Shadow insurance usually refers to an insurance company’s attempt to re-allocate reserve and collateral funds.  The New York State Department of Financial Services describes shadow insurance as follows:

In a typical shadow insurance transaction, an insurance company creates a “captive” insurance subsidiary, which is essentially a shell company owned by the insurer’s parent. The company then “reinsures” a block of existing policy claims through the shell company — and diverts the reserves that it had previously set aside to pay policyholders to other purposes, since the reserve and collateral requirements for the captive shell company are typically lower. Sometimes the parent company even effectively pays a commission to itself from the shell company when the transaction is complete. This financial alchemy, however, does not actually transfer the risk for those insurance policies because, in many instances, the parent company is ultimately still on the hook for paying claims if the shell company’s weaker reserves are exhausted (“a parental guarantee”).

These transactions are often compared to shadow banking in that the transactions often take place behind the scenes and make it difficult for regulators and customers to monitor any transactions and can often present a picture that is not entirely accurate.  These concerns are on display in the these class action complaints.

For example, an article in Insurance News Net notes:

One suit against AXA relates to life insurance. It alleges that AXA violated New York insurance law by “engaging in various ‘shadow insurance’ transactions in connection with its life insurance business, which were not reported on its mandatory statutory annual statement and not properly disclosed to its principal regulator, to its credit rating agencies, or to its customers.”
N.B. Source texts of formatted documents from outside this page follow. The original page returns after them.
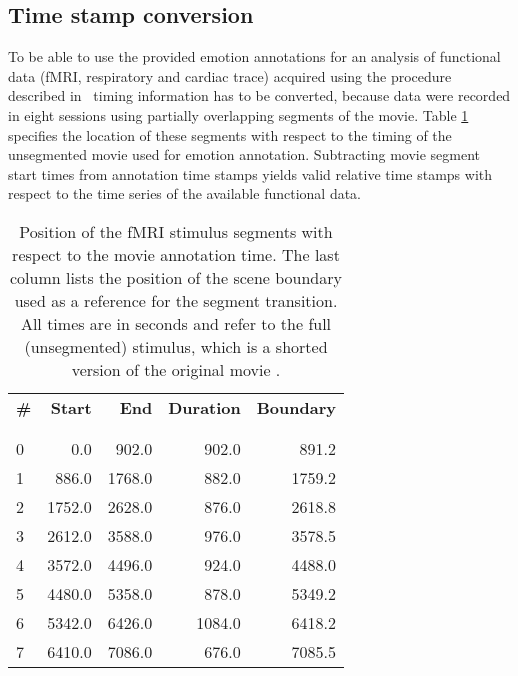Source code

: \subsection*{Time stamp conversion}

To be able to use the provided emotion annotations for an analysis of
functional data (fMRI, respiratory and cardiac trace) acquired using the
procedure described in~\cite{HBI+14} timing information has to be converted,
because data were recorded in eight sessions using partially overlapping
segments of the movie. Table \ref{tab:timing} specifies the location of these
segments with respect to the timing of the unsegmented movie used for emotion
annotation. Subtracting movie segment start times from annotation time stamps
yields valid relative time stamps with respect to the time series of the
available functional data.

\begin{table}
  \centering
  \begin{tabular}{lrrrr}
    \textbf{\#}  & \textbf{Start}  & \textbf{End}    & \textbf{Duration}& \textbf{Boundary} \\
  \\\hline\\
   0  & 0.0    & 902.0  & 902.0  & 891.2    \\
   1  & 886.0  & 1768.0 & 882.0  & 1759.2   \\
   2  & 1752.0 & 2628.0 & 876.0  & 2618.8   \\
   3  & 2612.0 & 3588.0 & 976.0  & 3578.5   \\
   4  & 3572.0 & 4496.0 & 924.0  & 4488.0   \\
   5  & 4480.0 & 5358.0 & 878.0  & 5349.2   \\
   6  & 5342.0 & 6426.0 & 1084.0 & 6418.2   \\
   7  & 6410.0 & 7086.0 & 676.0  & 7085.5   \\
  \end{tabular}

  \caption{Position of the fMRI stimulus segments with respect to the movie
    annotation time. The last column lists the position of the scene boundary
    used as a reference for the segment transition. All times are in seconds
    and refer to the full (unsegmented) stimulus, which is a shorted version of
    the original movie \cite{HBI+14}.}

  \label{tab:timing}
\end{table}

%

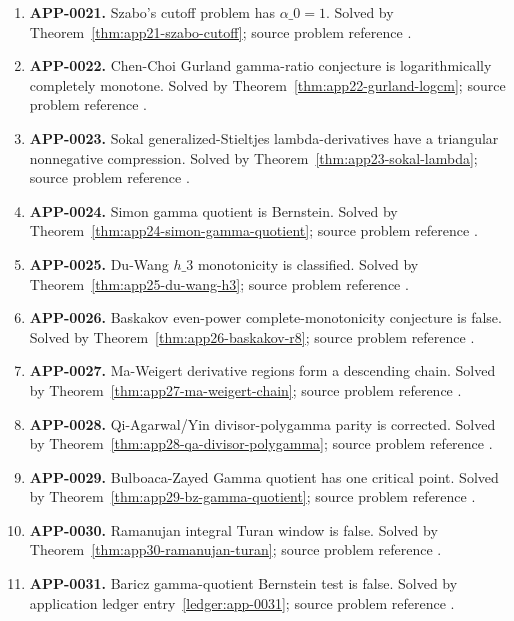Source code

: \documentclass[11pt]{article}
\numberwithin{equation}{section}
\theoremstyle{definition}
\theoremstyle{remark}
\newcommand{\1}{\mathbf 1}
\begin{document}
\begin{enumerate}
\item \label{ledger:app-0021}\textbf{APP-0021.} Szabo's cutoff problem has \(\alpha\_0=1\). Solved by Theorem~\ref{thm:app21-szabo-cutoff}; source problem reference \cite{szabo-cm}.
\item \label{ledger:app-0022}\textbf{APP-0022.} Chen-Choi Gurland gamma-ratio conjecture is logarithmically completely monotone. Solved by Theorem~\ref{thm:app22-gurland-logcm}; source problem reference \cite{chen-choi-gurland}.
\item \label{ledger:app-0023}\textbf{APP-0023.} Sokal generalized-Stieltjes lambda-derivatives have a triangular nonnegative compression. Solved by Theorem~\ref{thm:app23-sokal-lambda}; source problem reference \cite{sokal-gs}.
\item \label{ledger:app-0024}\textbf{APP-0024.} Simon gamma quotient is Bernstein. Solved by Theorem~\ref{thm:app24-simon-gamma-quotient}; source problem reference \cite{simon-moment}.
\item \label{ledger:app-0025}\textbf{APP-0025.} Du-Wang \(h\_3\) monotonicity is classified. Solved by Theorem~\ref{thm:app25-du-wang-h3}; source problem reference \cite{du-wang-h3}.
\item \label{ledger:app-0026}\textbf{APP-0026.} Baskakov even-power complete-monotonicity conjecture is false. Solved by Theorem~\ref{thm:app26-baskakov-r8}; source problem reference \cite{abel-gawronski-neuschel}.
\item \label{ledger:app-0027}\textbf{APP-0027.} Ma-Weigert derivative regions form a descending chain. Solved by Theorem~\ref{thm:app27-ma-weigert-chain}; source problem reference \cite{ma-weigert-log-functions}.
\item \label{ledger:app-0028}\textbf{APP-0028.} Qi-Agarwal/Yin divisor-polygamma parity is corrected. Solved by Theorem~\ref{thm:app28-qa-divisor-polygamma}; source problem reference \cite{qi-agarwal-gamma-ratios}.
\item \label{ledger:app-0029}\textbf{APP-0029.} Bulboaca-Zayed Gamma quotient has one critical point. Solved by Theorem~\ref{thm:app29-bz-gamma-quotient}; source problem reference \cite{bulboaca-zayed-gamma}.
\item \label{ledger:app-0030}\textbf{APP-0030.} Ramanujan integral Turan window is false. Solved by Theorem~\ref{thm:app30-ramanujan-turan}; source problem reference \cite{mishra-swaminathan-ramanujan}.
\item \label{ledger:app-0031}\textbf{APP-0031.} Baricz gamma-quotient Bernstein test is false. Solved by application ledger entry~\ref{ledger:app-0031}; source problem reference \cite{baricz-turan}.

\end{enumerate}
\end{document}
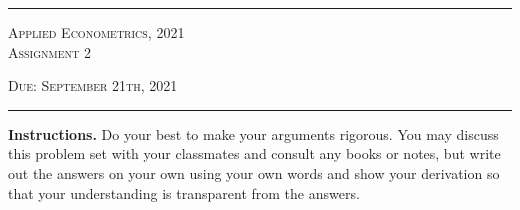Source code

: \documentclass[11pt]{article}
\begin{document}

\fancyhead[C]{}
\hrule \medskip
\begin{minipage}{0.9\textwidth}
\centering
\large
\textsc{Applied Econometrics, 2021}\\
\textsc{Assignment} 2\\
\normalsize

\textsc{Due: September 21th, 2021}
\end{minipage}
\medskip \hrule
\bigskip



\noindent \textbf{Instructions.} Do your best to make your arguments
rigorous. You may discuss this problem set with your classmates and consult
any books or notes, but write out the answers on your own using your own
words and show your derivation so that your understanding is transparent
from the answers.  \bigskip
\end{document}
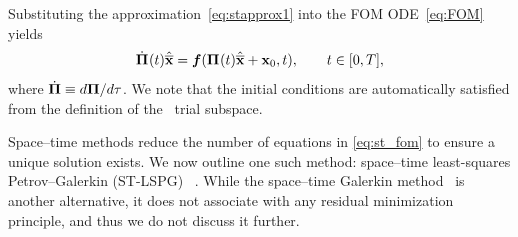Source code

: \documentclass[3p,computermodern,10pt]{elsarticle}
\begin{document}
Substituting the approximation~\eqref{eq:stapprox1} into the FOM
ODE~\eqref{eq:FOM} yields
\begin{equation}\label{eq:st_fom}
\dot{\boldsymbol \Pi}^{}(t) \hat{\mathbf{\overline{x}}} =  \boldsymbol f(\boldsymbol \Pi^{}(t) \hat{\mathbf{\overline{x}}} +
	{{\mathbf{x}}_0},t) , \qquad t \in [0,T],
\end{equation}
where 
$\dot{\boldsymbol \Pi}\equiv d\boldsymbol \Pi/d\tau$. We note that the initial conditions
are automatically satisfied from the definition of the \spaceTimeAcronym\
trial subspace.

Space--time methods reduce the number of equations in
\eqref{eq:st_fom} to ensure a unique solution exists.
We now outline one such method: space--time least-squares Petrov--Galerkin (ST-LSPG)
~\cite{choi_stlspg}. 
While the space--time Galerkin method~\cite{benner_st} is another alternative, it does not
associate with any residual minimization principle, and thus we do not discuss
it further.
\end{document}
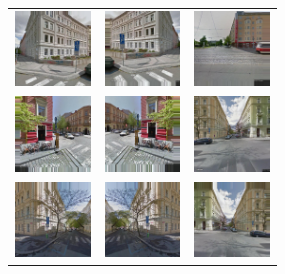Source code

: \documentclass[border={5pt 1pt 5pt 5pt}, varwidth=38em]{standalone}
\begin{document}
\setlength{\tabcolsep}{0.1em}
{
\renewcommand{\arraystretch}{0.5}

\begin{table}[ht]
\centering
\begin{tabular}{ccc}
\includegraphics[width=20mm]{imgs_for_table/ag_expanded/0003_16.jpg} & \includegraphics[width=20mm]{imgs_for_table/ag_expanded/0003_17.jpg} & \includegraphics[width=20mm]{imgs_for_table/ag_expanded/0003_b0014_13.jpg}\\
\newline
\includegraphics[width=20mm]{imgs_for_table/ag_expanded/0004_16.jpg} & \includegraphics[width=20mm]{imgs_for_table/ag_expanded/0004_17.jpg} & \includegraphics[width=20mm]{imgs_for_table/ag_expanded/0004_b0009_13.jpg}\\
\newline
\includegraphics[width=20mm]{imgs_for_table/ag_expanded/0009_8.jpg} & \includegraphics[width=20mm]{imgs_for_table/ag_expanded/0009_9.jpg} & \includegraphics[width=20mm]{imgs_for_table/ag_expanded/0009_12.jpg}\\

\end{tabular}
\end{table}}
\end{document}
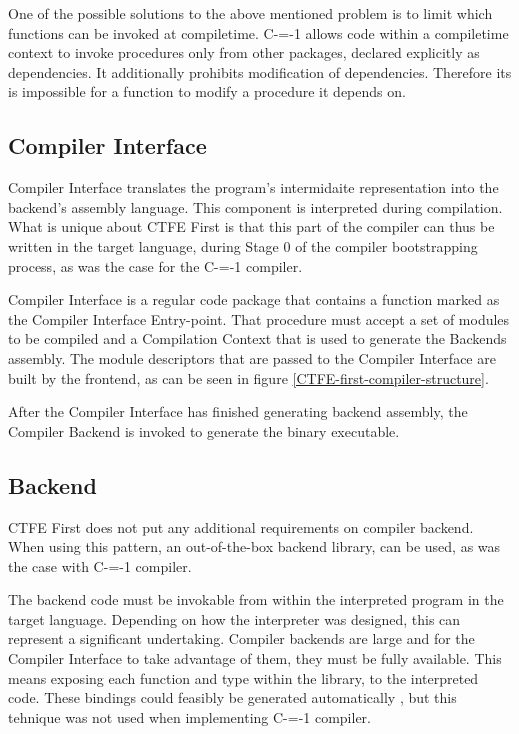 One of the possible solutions to the above mentioned problem is to limit which functions can be invoked at compiletime.
C-=-1 allows code within a compiletime context to invoke procedures only from other packages, declared explicitly as dependencies.
It additionally prohibits modification of dependencies.
Therefore its is impossible for a function to modify a procedure it depends on.%

\subsection{Compiler Interface}
\label{compiler-interface}

Compiler Interface translates the program's intermidaite representation into the backend's assembly language.
This component is interpreted during compilation.
What is unique about CTFE First is that this part of the compiler can thus be written in the target language, during Stage 0 of the compiler bootstrapping process, as was the case for the C-=-1 compiler\cite{puntambekar:compiler_design, novillo2007gcc, grabski2022compilation}.

Compiler Interface is a regular code package that contains a function marked as the Compiler Interface Entry-point.
That procedure must accept a set of modules to be compiled and a Compilation Context that is used to generate the Backends assembly.
The module descriptors that are passed to the Compiler Interface are built by the frontend, as can be seen in figure \ref{CTFE-first-compiler-structure}.

After the Compiler Interface has finished generating backend assembly, the Compiler Backend is invoked to generate the binary executable.
\subsection{Backend}
\label{backend}

CTFE First does not put any additional requirements on compiler backend.
When using this pattern, an out-of-the-box backend library, can be used, as was the case with C-=-1 compiler.

The backend code must be invokable from within the interpreted program in the target language.
Depending on how the interpreter was designed, this can represent a significant undertaking.
Compiler backends are large and for the Compiler Interface to take advantage of them, they must be fully available.
This means exposing each function and type within the library, to the interpreted code.
These bindings could feasibly be generated automatically \cite{marshalling_auto_generation}, but this tehnique was not used when implementing C-=-1 compiler.
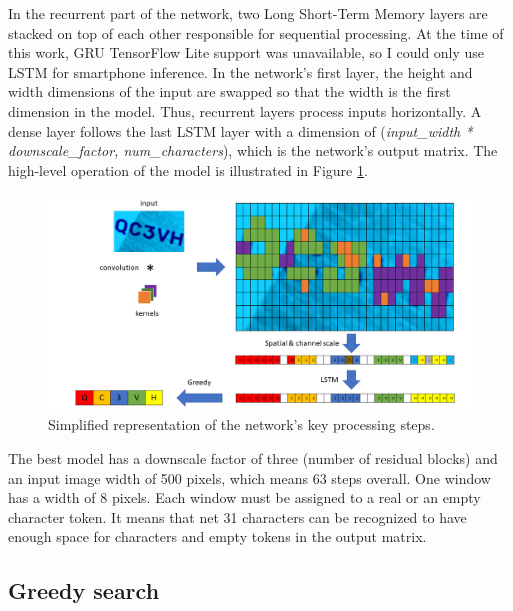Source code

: In the recurrent part of the network, two Long Short-Term Memory\cite{LSTM} layers are stacked on top of each other responsible for sequential processing. At the time of this work, GRU TensorFlow Lite support was unavailable, so I could only use LSTM for smartphone inference. In the network's first layer, the height and width dimensions of the input are swapped so that the width is the first dimension in the model. Thus, recurrent layers process inputs horizontally. A dense layer follows the last LSTM layer with a dimension of (\textit{input\_width * downscale\_factor, num\_characters}), which is the network's output matrix. The high-level operation of the model is illustrated in Figure \ref{fig:processing_steps}.

\begin{figure}[htb]
 \centerline{\includegraphics[width=1.0\columnwidth]{.//Figure/OCR/processing_steps.png}}
 \caption{Simplified representation of the network's key processing steps.}
 \label{fig:processing_steps}
\end{figure}

The best model has a downscale factor of three (number of residual blocks) and an input image width of 500 pixels, which means 63 steps overall. One window has a width of 8 pixels. Each window must be assigned to a real or an empty character token. It means that net 31 characters can be recognized to have enough space for characters and empty tokens in the output matrix.

\subsection{Greedy search}

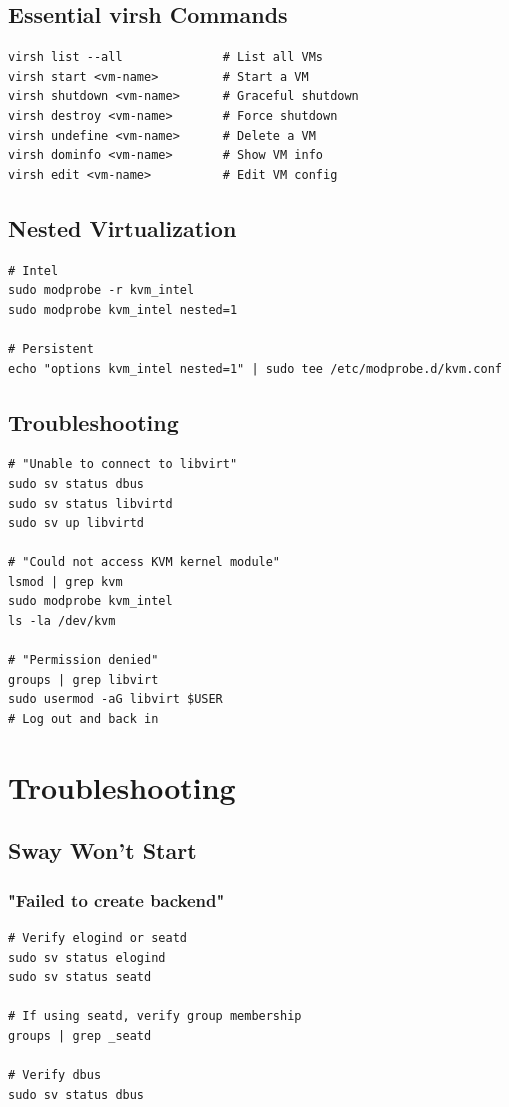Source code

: \documentclass[12pt, a4paper]{book}
\begin{document}
\section{Essential virsh Commands}
\begin{lstlisting}
virsh list --all              # List all VMs
virsh start <vm-name>         # Start a VM
virsh shutdown <vm-name>      # Graceful shutdown
virsh destroy <vm-name>       # Force shutdown
virsh undefine <vm-name>      # Delete a VM
virsh dominfo <vm-name>       # Show VM info
virsh edit <vm-name>          # Edit VM config
\end{lstlisting}

\section{Nested Virtualization}
\begin{lstlisting}
# Intel
sudo modprobe -r kvm_intel
sudo modprobe kvm_intel nested=1

# Persistent
echo "options kvm_intel nested=1" | sudo tee /etc/modprobe.d/kvm.conf
\end{lstlisting}

\section{Troubleshooting}
\begin{lstlisting}
# "Unable to connect to libvirt"
sudo sv status dbus
sudo sv status libvirtd
sudo sv up libvirtd

# "Could not access KVM kernel module"
lsmod | grep kvm
sudo modprobe kvm_intel
ls -la /dev/kvm

# "Permission denied"
groups | grep libvirt
sudo usermod -aG libvirt $USER
# Log out and back in
\end{lstlisting}

\chapter{Troubleshooting}

\section{Sway Won't Start}

\subsection{"Failed to create backend"}
\begin{lstlisting}
# Verify elogind or seatd
sudo sv status elogind
sudo sv status seatd

# If using seatd, verify group membership
groups | grep _seatd

# Verify dbus
sudo sv status dbus
\end{lstlisting}
\end{document}
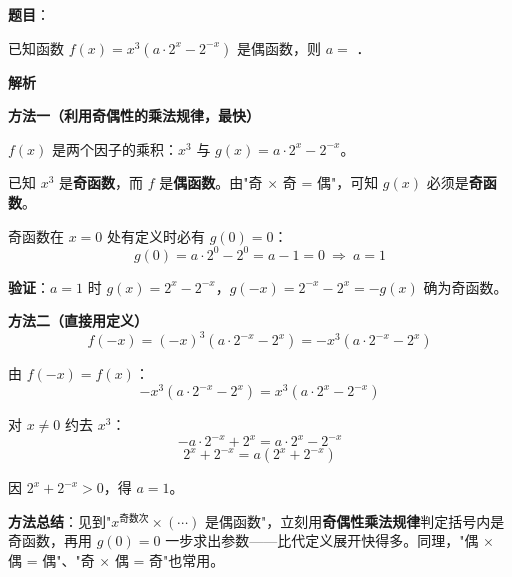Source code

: \begin{answer}

\textbf{题目}：

已知函数 $f(x)=x^{3}\left(a\cdot2^{x}-2^{-x}\right)$ 是偶函数，则 $a=$ \gkblank{}．

\textbf{解析}

\textbf{方法一（利用奇偶性的乘法规律，最快）}

$f(x)$ 是两个因子的乘积：$x^{3}$ 与 $g(x)=a\cdot2^{x}-2^{-x}$。

已知 $x^{3}$ 是\textbf{奇函数}，而 $f$ 是\textbf{偶函数}。由"奇 × 奇 = 偶"，可知 $g(x)$ 必须是\textbf{奇函数}。

奇函数在 $x=0$ 处有定义时必有 $g(0)=0$：
\nopagebreak[4]
\[g(0)=a\cdot2^{0}-2^{0}=a-1=0\ \Longrightarrow\ a=1\]

\textbf{验证}：$a=1$ 时 $g(x)=2^{x}-2^{-x}$，$g(-x)=2^{-x}-2^{x}=-g(x)$  确为奇函数。

\textbf{方法二（直接用定义）}
\nopagebreak[4]
\[f(-x)=(-x)^{3}\left(a\cdot2^{-x}-2^{x}\right)=-x^{3}\left(a\cdot2^{-x}-2^{x}\right)\]

由 $f(-x)=f(x)$：
\nopagebreak[4]
\[-x^{3}\left(a\cdot2^{-x}-2^{x}\right)=x^{3}\left(a\cdot2^{x}-2^{-x}\right)\]

对 $x\ne0$ 约去 $x^{3}$：
\nopagebreak[4]
\[-a\cdot2^{-x}+2^{x}=a\cdot2^{x}-2^{-x}\]
\nopagebreak[4]
\[2^{x}+2^{-x}=a\left(2^{x}+2^{-x}\right)\]

因 $2^{x}+2^{-x}>0$，得 $a=1$。

\begin{gktip}
\textbf{方法总结}：见到"$x^{\text{奇数次}}\times(\cdots)$ 是偶函数"，立刻用\textbf{奇偶性乘法规律}判定括号内是奇函数，再用 $g(0)=0$ 一步求出参数——比代定义展开快得多。同理，"偶 × 偶 = 偶"、"奇 × 偶 = 奇"也常用。
\end{gktip}


\par\medskip

\end{answer}
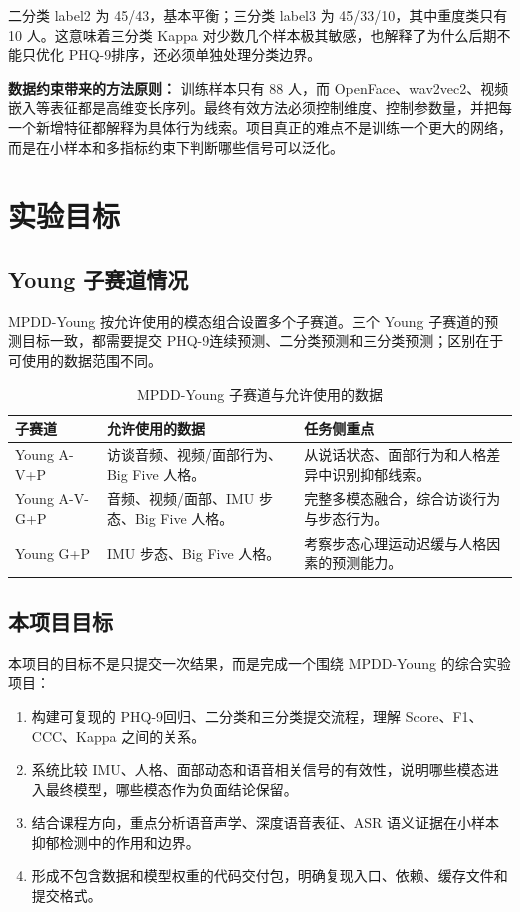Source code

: \documentclass[UTF8,zihao=-4,fontset=windows]{ctexart}
\newcommand{\phq}{PHQ-9}
\newcommand{\ccc}{CCC}
\newcommand{\score}{Score}
\begin{document}
二分类 label2 为 45/43，基本平衡；三分类 label3 为 45/33/10，其中重度类只有 10 人。这意味着三分类 Kappa 对少数几个样本极其敏感，也解释了为什么后期不能只优化 \phq 排序，还必须单独处理分类边界。

\begin{takeawaybox}
\textbf{数据约束带来的方法原则：} 训练样本只有 88 人，而 OpenFace、wav2vec2、视频嵌入等表征都是高维变长序列。最终有效方法必须控制维度、控制参数量，并把每一个新增特征都解释为具体行为线索。项目真正的难点不是训练一个更大的网络，而是在小样本和多指标约束下判断哪些信号可以泛化。
\end{takeawaybox}

\section{实验目标}

\subsection{Young 子赛道情况}

MPDD-Young 按允许使用的模态组合设置多个子赛道。三个 Young 子赛道的预测目标一致，都需要提交 \phq 连续预测、二分类预测和三分类预测；区别在于可使用的数据范围不同。

\begin{table}[H]
  \centering
  \caption{MPDD-Young 子赛道与允许使用的数据}
  \begin{tabularx}{\linewidth}{lX X}
    \toprule
    子赛道 & 允许使用的数据 & 任务侧重点 \\
    \midrule
    Young A-V+P & 访谈音频、视频/面部行为、Big Five 人格。 & 从说话状态、面部行为和人格差异中识别抑郁线索。 \\
    Young A-V-G+P & 音频、视频/面部、IMU 步态、Big Five 人格。 & 完整多模态融合，综合访谈行为与步态行为。 \\
    Young G+P & IMU 步态、Big Five 人格。 & 考察步态心理运动迟缓与人格因素的预测能力。 \\
    \bottomrule
  \end{tabularx}
\end{table}

\subsection{本项目目标}

本项目的目标不是只提交一次结果，而是完成一个围绕 MPDD-Young 的综合实验项目：
\begin{enumerate}
  \item 构建可复现的 \phq 回归、二分类和三分类提交流程，理解 \score、F1、\ccc、Kappa 之间的关系。
  \item 系统比较 IMU、人格、面部动态和语音相关信号的有效性，说明哪些模态进入最终模型，哪些模态作为负面结论保留。
  \item 结合课程方向，重点分析语音声学、深度语音表征、ASR 语义证据在小样本抑郁检测中的作用和边界。
  \item 形成不包含数据和模型权重的代码交付包，明确复现入口、依赖、缓存文件和提交格式。
\end{enumerate}
\end{document}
“As a result, AXA’s representations concerning its own financial condition were materially misleading,” the suit alleged. The lawsuit against AXA regarding VAs alleges that when marketing its guaranteed benefits insurance riders and other life insurance products, “AXA touts its credit and insurance ratings, as well as the insurance company’s assurances of financial strength.” “These marketing efforts and references confirm that AXA’s representations about its financial condition, insurance ratings and overall financial health are material to its business,” the complaint read, but “AXA’s use of shadow insurance constituted a misrepresentation of the financial condition of AXA, and the adequacy of the reserves and reserve system upon which AXA operates.”

One of the lawsuits against MetLife also attempts to tie MetLife’s nonbank SIFI designation with allegations of conducting shadow insurance.  It alleges that by conducting shadow insurance transactions, MetLife is endangering its financial health and thus, could endanger the health of the system.

In the meantime, the NAIC and state regulators continue to monitor and evaluate their options for dealing with these transactions.